Working on polishing up debug-me's features to not just work, but work well.
On Monday, I spent much longer than expected on the problem that when a debug-me session ended, clients attached to it did not shut down. The session shutdown turned out to have worked by accident in one case, but it was lacking a proper implementation, and juggling all the threads and channels and websockets to get everything to shut down cleanly was nontrivial.
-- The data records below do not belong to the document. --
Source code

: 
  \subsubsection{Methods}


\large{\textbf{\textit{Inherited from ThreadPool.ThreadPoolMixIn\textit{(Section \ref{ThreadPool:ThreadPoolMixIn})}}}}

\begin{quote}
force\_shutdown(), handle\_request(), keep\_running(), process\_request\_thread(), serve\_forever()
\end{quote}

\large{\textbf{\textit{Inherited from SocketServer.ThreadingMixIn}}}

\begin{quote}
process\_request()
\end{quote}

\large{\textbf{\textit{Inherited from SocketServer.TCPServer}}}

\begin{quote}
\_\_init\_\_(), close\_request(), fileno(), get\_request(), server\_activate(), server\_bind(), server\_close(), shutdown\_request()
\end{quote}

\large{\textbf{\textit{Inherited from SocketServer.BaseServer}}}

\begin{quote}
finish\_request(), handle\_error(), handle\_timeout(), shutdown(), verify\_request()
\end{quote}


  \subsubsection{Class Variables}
Today, I fixed a bug that made debug-me --download
fail while downloading a
session, because the server didn't relay messages from developers, and so
the proof chain was invalid. After making the server relay those messages,
and handling them, that was fixed -- and I got a great feature for free:
Multiple developers can connect to a debug-me session and all interact with
it at the same time!
Also, added timing information to debug-me messages. While time is relative
and so it can't be proved how long the time was between messages in the
debug-me proof chain, including that information lets debug-me --download
download a session and then debug-me --replay
can replay the log file
with realistic pauses.
Started on gpg signing and signature verification, but that has a user interface problem. If the developer connects after the debug-me session has started, prompting the user on the same terminal that is displaying the session would not be good. This is where it'd be good to have a library for multi-terminal applications. Perhaps I should go build a prototype of that. Of perhaps I'll make debug-me wait for one developer to connect and prompt the user before starting the session.